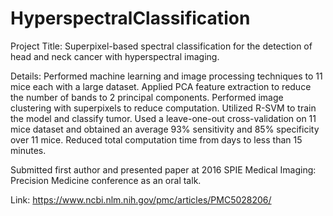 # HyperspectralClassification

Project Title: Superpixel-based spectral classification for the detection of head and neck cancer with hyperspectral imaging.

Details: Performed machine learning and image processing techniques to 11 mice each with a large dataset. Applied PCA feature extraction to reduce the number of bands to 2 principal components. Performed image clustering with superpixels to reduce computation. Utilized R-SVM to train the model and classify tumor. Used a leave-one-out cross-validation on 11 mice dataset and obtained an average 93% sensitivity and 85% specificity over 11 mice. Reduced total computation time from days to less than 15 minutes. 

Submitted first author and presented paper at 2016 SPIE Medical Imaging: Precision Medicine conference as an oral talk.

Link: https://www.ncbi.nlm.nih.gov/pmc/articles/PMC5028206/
- - -
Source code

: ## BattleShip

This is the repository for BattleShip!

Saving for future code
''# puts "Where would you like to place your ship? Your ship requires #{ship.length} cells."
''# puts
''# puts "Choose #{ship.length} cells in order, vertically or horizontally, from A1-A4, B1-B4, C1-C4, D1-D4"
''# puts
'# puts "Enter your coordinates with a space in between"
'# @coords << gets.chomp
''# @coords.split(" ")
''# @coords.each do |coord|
- - -
A clean copy is needed of the lines above from the one with "# HyperspectralClassification" up to and including the one with "Link: https://www.ncbi.nlm.nih.gov/pmc/articles/PMC5028206/". Please set it down exactly, with no pictures.

> _RESULT BELOW_
 # HyperspectralClassification

Project Title: Superpixel-based spectral classification for the detection of head and neck cancer with hyperspectral imaging.

Details: Performed machine learning and image processing techniques to 11 mice each with a large dataset. Applied PCA feature extraction to reduce the number of bands to 2 principal components. Performed image clustering with superpixels to reduce computation. Utilized R-SVM to train the model and classify tumor. Used a leave-one-out cross-validation on 11 mice dataset and obtained an average 93% sensitivity and 85% specificity over 11 mice. Reduced total computation time from days to less than 15 minutes. 

Submitted first author and presented paper at 2016 SPIE Medical Imaging: Precision Medicine conference as an oral talk.

Link: https://www.ncbi.nlm.nih.gov/pmc/articles/PMC5028206/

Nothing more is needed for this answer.